**About this task:** Below this task are records; return each one exactly and omit its images.

[Plain-text document sources]

——————

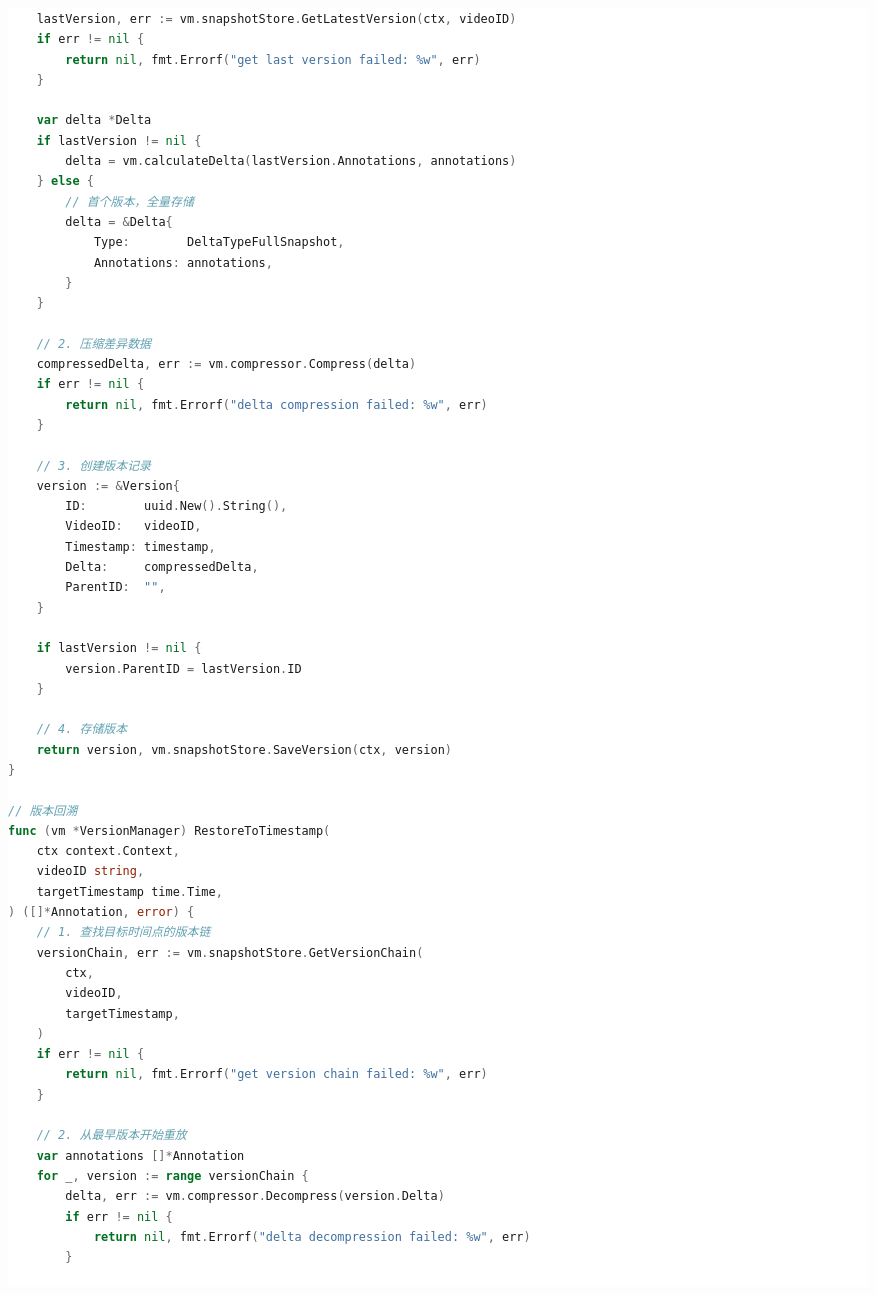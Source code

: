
 ```go
    lastVersion, err := vm.snapshotStore.GetLatestVersion(ctx, videoID)
    if err != nil {
        return nil, fmt.Errorf("get last version failed: %w", err)
    }
    
    var delta *Delta
    if lastVersion != nil {
        delta = vm.calculateDelta(lastVersion.Annotations, annotations)
    } else {
        // 首个版本，全量存储
        delta = &Delta{
            Type:        DeltaTypeFullSnapshot,
            Annotations: annotations,
        }
    }
    
    // 2. 压缩差异数据
    compressedDelta, err := vm.compressor.Compress(delta)
    if err != nil {
        return nil, fmt.Errorf("delta compression failed: %w", err)
    }
    
    // 3. 创建版本记录
    version := &Version{
        ID:        uuid.New().String(),
        VideoID:   videoID,
        Timestamp: timestamp,
        Delta:     compressedDelta,
        ParentID:  "",
    }
    
    if lastVersion != nil {
        version.ParentID = lastVersion.ID
    }
    
    // 4. 存储版本
    return version, vm.snapshotStore.SaveVersion(ctx, version)
}

// 版本回溯
func (vm *VersionManager) RestoreToTimestamp(
    ctx context.Context,
    videoID string,
    targetTimestamp time.Time,
) ([]*Annotation, error) {
    // 1. 查找目标时间点的版本链
    versionChain, err := vm.snapshotStore.GetVersionChain(
        ctx, 
        videoID, 
        targetTimestamp,
    )
    if err != nil {
        return nil, fmt.Errorf("get version chain failed: %w", err)
    }
    
    // 2. 从最早版本开始重放
    var annotations []*Annotation
    for _, version := range versionChain {
        delta, err := vm.compressor.Decompress(version.Delta)
        if err != nil {
            return nil, fmt.Errorf("delta decompression failed: %w", err)
        }
        
```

——————

**Solution for this problem:**
Source code

:
 ```go
    lastVersion, err := vm.snapshotStore.GetLatestVersion(ctx, videoID)
    if err != nil {
        return nil, fmt.Errorf("get last version failed: %w", err)
    }
    
    var delta *Delta
    if lastVersion != nil {
        delta = vm.calculateDelta(lastVersion.Annotations, annotations)
    } else {
        // 首个版本，全量存储
        delta = &Delta{
            Type:        DeltaTypeFullSnapshot,
            Annotations: annotations,
        }
    }
    
    // 2. 压缩差异数据
    compressedDelta, err := vm.compressor.Compress(delta)
    if err != nil {
        return nil, fmt.Errorf("delta compression failed: %w", err)
    }
    
    // 3. 创建版本记录
    version := &Version{
        ID:        uuid.New().String(),
        VideoID:   videoID,
        Timestamp: timestamp,
        Delta:     compressedDelta,
        ParentID:  "",
    }
    
    if lastVersion != nil {
        version.ParentID = lastVersion.ID
    }
    
    // 4. 存储版本
    return version, vm.snapshotStore.SaveVersion(ctx, version)
}

// 版本回溯
func (vm *VersionManager) RestoreToTimestamp(
    ctx context.Context,
    videoID string,
    targetTimestamp time.Time,
) ([]*Annotation, error) {
    // 1. 查找目标时间点的版本链
    versionChain, err := vm.snapshotStore.GetVersionChain(
        ctx, 
        videoID, 
        targetTimestamp,
    )
    if err != nil {
        return nil, fmt.Errorf("get version chain failed: %w", err)
    }
    
    // 2. 从最早版本开始重放
    var annotations []*Annotation
    for _, version := range versionChain {
        delta, err := vm.compressor.Decompress(version.Delta)
        if err != nil {
            return nil, fmt.Errorf("delta decompression failed: %w", err)
        }
        
```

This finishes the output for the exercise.